The second thrust is to develop a model of Rayleigh-Taylor Instability for accelerated plasma target. The simplest fluid description of the evolution of small perturbations leads to classical result for the growth rate of the instability $\gamma \propto k^{1/2}$. However PIC simulations of the evolution of seeded target perturbations shows that their growth rate can be significantly less than predicted by theory.

We are investigating strategies to reduce the degradation of the energy spectrum composite in the multispecies plasma target. For example in a hydrocarbon foil, the hydrogen ions (protons) quickly separate from the carbon ions and are accelerated on a stable interface, while shielded from the instability at the carbon-laser boundary.

Relevant Publications:
• V. Khudik, S. A. Yi, C. Siemon, and G. Shvets, "The analytic model of a laser-accelerated plasma target and its stability", Phys.
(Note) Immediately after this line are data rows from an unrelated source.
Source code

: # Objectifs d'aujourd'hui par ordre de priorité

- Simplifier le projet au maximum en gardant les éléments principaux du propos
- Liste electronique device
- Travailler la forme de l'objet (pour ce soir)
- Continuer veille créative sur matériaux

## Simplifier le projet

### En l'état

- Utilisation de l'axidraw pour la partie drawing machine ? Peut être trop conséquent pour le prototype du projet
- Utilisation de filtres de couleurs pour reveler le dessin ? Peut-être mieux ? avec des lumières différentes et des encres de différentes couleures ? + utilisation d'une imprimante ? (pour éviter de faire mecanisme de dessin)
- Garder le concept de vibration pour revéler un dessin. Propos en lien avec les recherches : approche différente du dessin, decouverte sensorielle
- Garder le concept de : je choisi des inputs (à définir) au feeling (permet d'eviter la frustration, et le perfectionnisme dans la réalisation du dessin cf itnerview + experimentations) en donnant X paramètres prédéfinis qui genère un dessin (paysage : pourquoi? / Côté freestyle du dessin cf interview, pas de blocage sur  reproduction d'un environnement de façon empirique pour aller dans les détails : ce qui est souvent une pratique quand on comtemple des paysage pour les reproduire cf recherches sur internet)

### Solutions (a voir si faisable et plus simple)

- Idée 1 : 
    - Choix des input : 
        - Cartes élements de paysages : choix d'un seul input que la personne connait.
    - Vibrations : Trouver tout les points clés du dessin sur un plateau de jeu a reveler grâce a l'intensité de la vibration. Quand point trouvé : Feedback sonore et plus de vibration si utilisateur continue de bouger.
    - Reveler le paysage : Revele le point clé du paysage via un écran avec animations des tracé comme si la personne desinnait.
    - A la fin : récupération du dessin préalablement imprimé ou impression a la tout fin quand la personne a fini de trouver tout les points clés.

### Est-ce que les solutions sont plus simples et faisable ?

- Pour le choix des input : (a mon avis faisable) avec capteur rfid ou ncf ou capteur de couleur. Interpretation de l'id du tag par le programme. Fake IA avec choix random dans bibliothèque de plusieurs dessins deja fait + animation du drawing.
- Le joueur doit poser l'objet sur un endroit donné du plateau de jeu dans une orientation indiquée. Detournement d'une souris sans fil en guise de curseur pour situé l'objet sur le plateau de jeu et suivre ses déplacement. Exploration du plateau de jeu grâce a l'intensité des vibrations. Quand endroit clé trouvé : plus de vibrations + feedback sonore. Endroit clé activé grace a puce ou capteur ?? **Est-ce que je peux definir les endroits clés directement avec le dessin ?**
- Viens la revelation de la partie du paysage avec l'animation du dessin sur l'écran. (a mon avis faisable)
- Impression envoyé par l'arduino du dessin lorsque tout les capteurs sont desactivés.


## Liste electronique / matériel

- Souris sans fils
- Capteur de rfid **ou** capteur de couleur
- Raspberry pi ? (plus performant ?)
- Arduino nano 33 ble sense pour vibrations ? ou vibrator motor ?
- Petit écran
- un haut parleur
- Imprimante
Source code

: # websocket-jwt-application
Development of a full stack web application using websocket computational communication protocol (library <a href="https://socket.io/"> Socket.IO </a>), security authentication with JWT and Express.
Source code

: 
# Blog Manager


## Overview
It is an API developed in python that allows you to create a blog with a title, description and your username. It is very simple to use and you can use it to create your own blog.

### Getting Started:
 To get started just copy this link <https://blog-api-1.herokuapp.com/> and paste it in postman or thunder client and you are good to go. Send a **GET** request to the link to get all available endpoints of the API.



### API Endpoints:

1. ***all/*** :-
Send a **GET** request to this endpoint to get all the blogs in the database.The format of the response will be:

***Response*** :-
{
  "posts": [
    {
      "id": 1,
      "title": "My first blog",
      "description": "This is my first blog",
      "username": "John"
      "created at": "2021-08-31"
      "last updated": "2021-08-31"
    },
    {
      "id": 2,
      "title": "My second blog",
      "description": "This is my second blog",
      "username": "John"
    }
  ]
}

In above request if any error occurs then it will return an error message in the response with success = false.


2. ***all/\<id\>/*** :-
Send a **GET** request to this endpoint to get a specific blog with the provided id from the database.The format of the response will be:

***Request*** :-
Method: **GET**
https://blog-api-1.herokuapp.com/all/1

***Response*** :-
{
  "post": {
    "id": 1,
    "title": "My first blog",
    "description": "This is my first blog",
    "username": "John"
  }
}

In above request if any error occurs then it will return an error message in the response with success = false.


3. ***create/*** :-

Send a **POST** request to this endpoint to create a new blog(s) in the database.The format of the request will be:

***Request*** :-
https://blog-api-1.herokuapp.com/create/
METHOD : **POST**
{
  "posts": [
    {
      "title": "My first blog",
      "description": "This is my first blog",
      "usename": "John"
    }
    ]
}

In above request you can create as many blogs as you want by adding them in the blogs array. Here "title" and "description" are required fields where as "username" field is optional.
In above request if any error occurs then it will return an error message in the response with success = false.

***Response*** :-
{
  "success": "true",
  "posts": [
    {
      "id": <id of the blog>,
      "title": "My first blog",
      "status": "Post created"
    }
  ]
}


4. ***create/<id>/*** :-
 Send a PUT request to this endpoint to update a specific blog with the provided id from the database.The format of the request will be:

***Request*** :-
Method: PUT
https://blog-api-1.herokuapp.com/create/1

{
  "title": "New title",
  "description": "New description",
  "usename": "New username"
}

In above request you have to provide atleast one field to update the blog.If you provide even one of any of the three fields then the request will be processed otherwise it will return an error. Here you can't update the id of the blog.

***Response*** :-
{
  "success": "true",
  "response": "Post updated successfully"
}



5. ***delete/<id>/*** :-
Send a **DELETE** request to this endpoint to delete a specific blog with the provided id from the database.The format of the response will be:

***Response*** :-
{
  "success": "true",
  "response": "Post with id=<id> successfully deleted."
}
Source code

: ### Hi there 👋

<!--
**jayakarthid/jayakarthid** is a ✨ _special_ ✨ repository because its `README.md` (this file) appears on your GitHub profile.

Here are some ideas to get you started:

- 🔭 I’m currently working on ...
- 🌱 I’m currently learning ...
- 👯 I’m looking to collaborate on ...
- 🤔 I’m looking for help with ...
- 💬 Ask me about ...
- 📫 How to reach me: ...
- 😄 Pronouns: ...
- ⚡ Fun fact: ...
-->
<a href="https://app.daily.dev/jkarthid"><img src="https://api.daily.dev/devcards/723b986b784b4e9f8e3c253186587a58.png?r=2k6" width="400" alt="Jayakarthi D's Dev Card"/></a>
Plasmas 21, 013110 (2014).
• V. Khudik, S. A. Austin, C. Siemon, and G. Shvets, "Monoenergetic acceleration of a target foil by circularly polarized laser pulse in RPA regime without thermal heating", AIP Conf. Proc. 1507, 803 (2012).
• T. P. Yu, A. Pukhov, G. Shvets, M. Chen, T. H. Ratliff, S. A. Yi, and V. Khudik, "Simulations of stable compact proton beam acceleration from a two-ion-species ultrathin foil," Phys. Plasmas 18, 043110 (2011).
• T. P. Yu, A. Pukhov, G. Shvets, and M. Chen, "Stable Laser-Driven Proton Beam Acceleration from a Two-Ion-Species Ultrathin Foil," Phys. Rev. Lett. 105, 065002 (2010).